Task to carry out
The records below must be repeated exactly, but without their pictures.

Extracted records
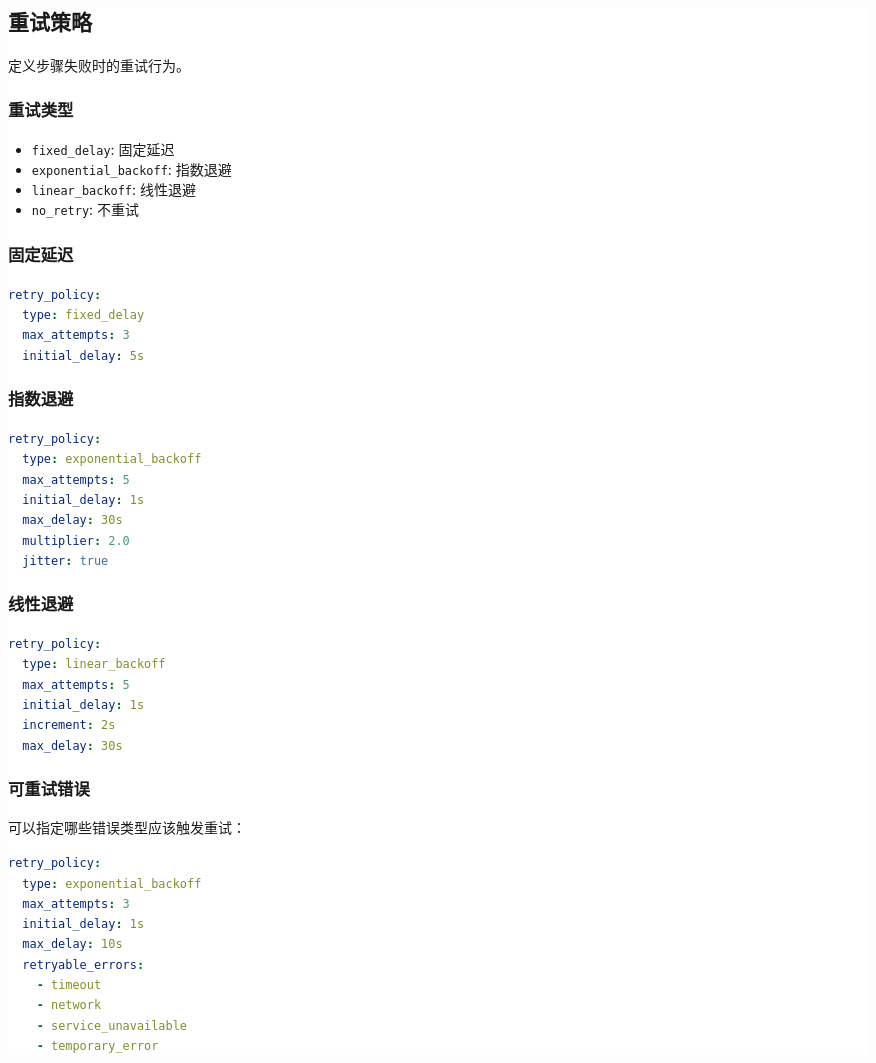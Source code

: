 ## 重试策略

定义步骤失败时的重试行为。

### 重试类型

- `fixed_delay`: 固定延迟
- `exponential_backoff`: 指数退避
- `linear_backoff`: 线性退避
- `no_retry`: 不重试

### 固定延迟

```yaml
retry_policy:
  type: fixed_delay
  max_attempts: 3
  initial_delay: 5s
```

### 指数退避

```yaml
retry_policy:
  type: exponential_backoff
  max_attempts: 5
  initial_delay: 1s
  max_delay: 30s
  multiplier: 2.0
  jitter: true
```

### 线性退避

```yaml
retry_policy:
  type: linear_backoff
  max_attempts: 5
  initial_delay: 1s
  increment: 2s
  max_delay: 30s
```

### 可重试错误

可以指定哪些错误类型应该触发重试：

```yaml
retry_policy:
  type: exponential_backoff
  max_attempts: 3
  initial_delay: 1s
  max_delay: 10s
  retryable_errors:
    - timeout
    - network
    - service_unavailable
    - temporary_error
```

Exercise answer
Source code

: ## 重试策略

定义步骤失败时的重试行为。

### 重试类型

- `fixed_delay`: 固定延迟
- `exponential_backoff`: 指数退避
- `linear_backoff`: 线性退避
- `no_retry`: 不重试

### 固定延迟

```yaml
retry_policy:
  type: fixed_delay
  max_attempts: 3
  initial_delay: 5s
```

### 指数退避

```yaml
retry_policy:
  type: exponential_backoff
  max_attempts: 5
  initial_delay: 1s
  max_delay: 30s
  multiplier: 2.0
  jitter: true
```

### 线性退避

```yaml
retry_policy:
  type: linear_backoff
  max_attempts: 5
  initial_delay: 1s
  increment: 2s
  max_delay: 30s
```

### 可重试错误

可以指定哪些错误类型应该触发重试：

```yaml
retry_policy:
  type: exponential_backoff
  max_attempts: 3
  initial_delay: 1s
  max_delay: 10s
  retryable_errors:
    - timeout
    - network
    - service_unavailable
    - temporary_error
```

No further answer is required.